The Italian Communist Party made a significant overture to Italy's Catholics this week in what some are calling the party's most comprehensive statement on religion and atheism in more than a decade.
In a 13-page letter to a progressive Italian bishop, Msgr. Luigi Bettazzi of Ivrea, party leader Enrico Berlinguer criticized the ideological intolerance of some Eastern European countries and denied that his own Italian party professes Marxist ideology as a materialistic and atheistic philosophy."
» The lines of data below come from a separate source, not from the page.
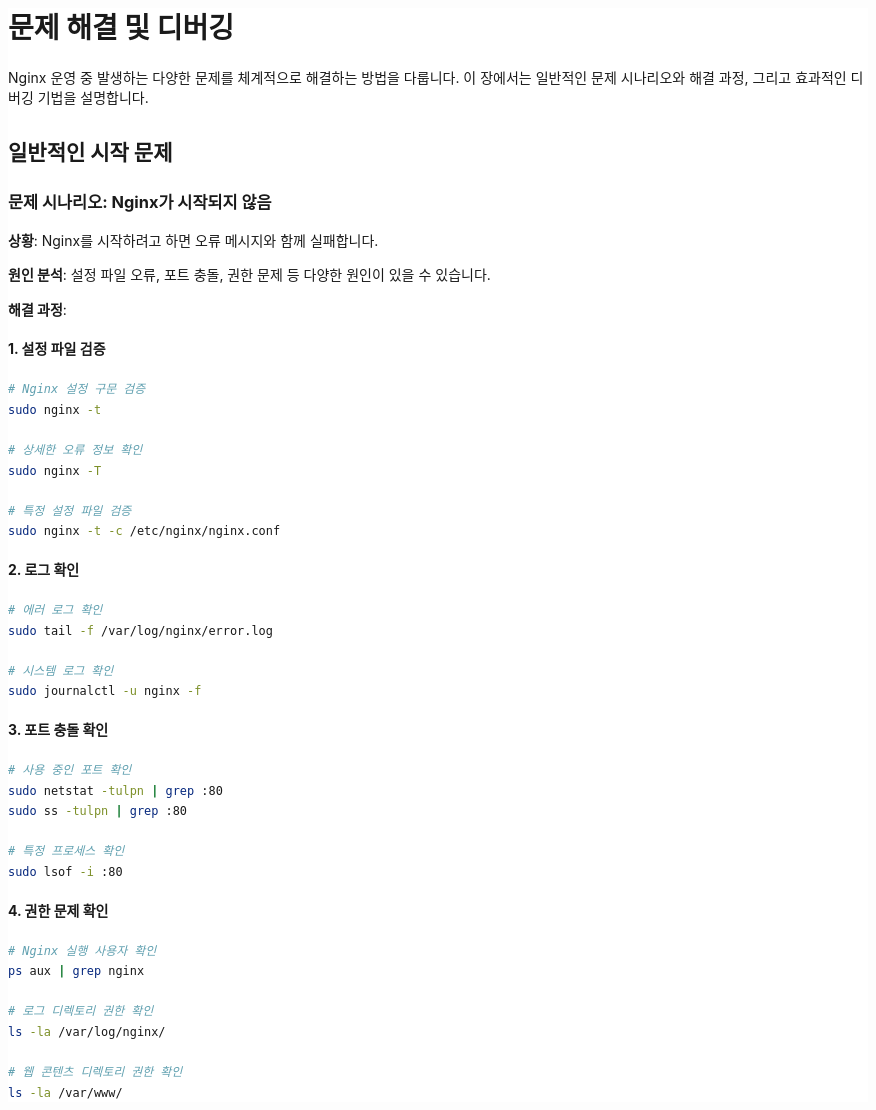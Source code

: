 # 문제 해결 및 디버깅

Nginx 운영 중 발생하는 다양한 문제를 체계적으로 해결하는 방법을 다룹니다. 이 장에서는 일반적인 문제 시나리오와 해결 과정, 그리고 효과적인 디버깅 기법을 설명합니다.

## 일반적인 시작 문제

### 문제 시나리오: Nginx가 시작되지 않음
**상황**: Nginx를 시작하려고 하면 오류 메시지와 함께 실패합니다.

**원인 분석**: 설정 파일 오류, 포트 충돌, 권한 문제 등 다양한 원인이 있을 수 있습니다.

**해결 과정**:

#### 1. 설정 파일 검증

```bash
# Nginx 설정 구문 검증
sudo nginx -t

# 상세한 오류 정보 확인
sudo nginx -T

# 특정 설정 파일 검증
sudo nginx -t -c /etc/nginx/nginx.conf
```

#### 2. 로그 확인

```bash
# 에러 로그 확인
sudo tail -f /var/log/nginx/error.log

# 시스템 로그 확인
sudo journalctl -u nginx -f
```

#### 3. 포트 충돌 확인

```bash
# 사용 중인 포트 확인
sudo netstat -tulpn | grep :80
sudo ss -tulpn | grep :80

# 특정 프로세스 확인
sudo lsof -i :80
```

#### 4. 권한 문제 확인

```bash
# Nginx 실행 사용자 확인
ps aux | grep nginx

# 로그 디렉토리 권한 확인
ls -la /var/log/nginx/

# 웹 콘텐츠 디렉토리 권한 확인
ls -la /var/www/
```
Observers here believe that the Berlinguer letter is an attempt to reassure Catholics about Communist intentions while the International Synod, meeting in Rome, is discussing the issue of human rights, and when Italian bishops are worried about the future of Catholic educational and welfare organizations here. Sensitive issues like abortion and revision of the 1929 Concordat governing church-state relations in Italy are also on the political agenda here.
The letter, which was published in the party weekly, Rinascita, is a response to a July 1976 letter to Berlinguer from Betazzi. Only a few weeks after the Communists had won huge gains in national elections, the prelate expressed concern over the Communist Party's "Marxist inspiration."
Berlinguer's answer more than 14 months later comes at a time when Roman Catholics have been showing concern over relations with Marxists in Italy and elsewhere.
Betazzi wrote that he was worried about "Your Marxist inspiration which on the one hand is linked to materialism and atheism and on the other is all too often open to dictatorships and violence, even of an anti-religious nature."
Berlinguer's response emphasized an article of the party's statute according to which all those who accept its political program regardless "of their religious faith and philosophical convictions" can be members. It added that the party is not atheistic.
Berlinguer, whose wife is a practicing Catholic, also reassured Italy's bishops that the party did not intend to treat Catholic educational and welfare organizations as "enemy bodies." The Italian Conference of Bishops had recently expressed concern that a new regional decentralization law would imperil such organizations in Italy's six "red regions," with Communist local officials.
The Italian Communist leader said the party was not interested in an Italian state that would give preference to any particular ideology or to atheism.
A Vatican spokesman declined to comment on the Berlinguer-Bettazzi exchange.
The Italian Communist Party has 1.8 million members. In the June 1973 elections it received the votes of another 10 million persons, few of whom are either atheists of Marxists.